START Dataset extract

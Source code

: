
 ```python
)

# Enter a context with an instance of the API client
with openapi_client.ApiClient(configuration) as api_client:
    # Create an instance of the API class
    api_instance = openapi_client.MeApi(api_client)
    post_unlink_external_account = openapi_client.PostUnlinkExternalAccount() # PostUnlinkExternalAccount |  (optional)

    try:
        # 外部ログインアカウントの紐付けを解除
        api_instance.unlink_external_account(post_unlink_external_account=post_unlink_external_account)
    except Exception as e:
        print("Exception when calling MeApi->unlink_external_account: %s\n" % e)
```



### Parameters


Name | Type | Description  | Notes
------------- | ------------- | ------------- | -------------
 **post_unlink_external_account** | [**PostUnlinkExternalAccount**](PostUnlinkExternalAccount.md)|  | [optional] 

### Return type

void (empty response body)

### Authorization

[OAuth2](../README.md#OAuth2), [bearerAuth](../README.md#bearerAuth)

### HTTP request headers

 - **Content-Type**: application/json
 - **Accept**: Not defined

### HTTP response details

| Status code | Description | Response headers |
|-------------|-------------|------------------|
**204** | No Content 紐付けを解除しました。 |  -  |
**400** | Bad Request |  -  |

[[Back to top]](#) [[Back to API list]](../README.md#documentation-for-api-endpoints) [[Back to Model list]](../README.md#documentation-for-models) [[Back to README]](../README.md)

END Dataset extract

> _Work required_
Print exactly the lines above from the one with "Name | Type" to the one with "- **Content-Type**: application/json", including both.

> _Solution below_
Name | Type | Description  | Notes
------------- | ------------- | ------------- | -------------
 **post_unlink_external_account** | [**PostUnlinkExternalAccount**](PostUnlinkExternalAccount.md)|  | [optional] 

### Return type

void (empty response body)

### Authorization

[OAuth2](../README.md#OAuth2), [bearerAuth](../README.md#bearerAuth)

### HTTP request headers

 - **Content-Type**: application/json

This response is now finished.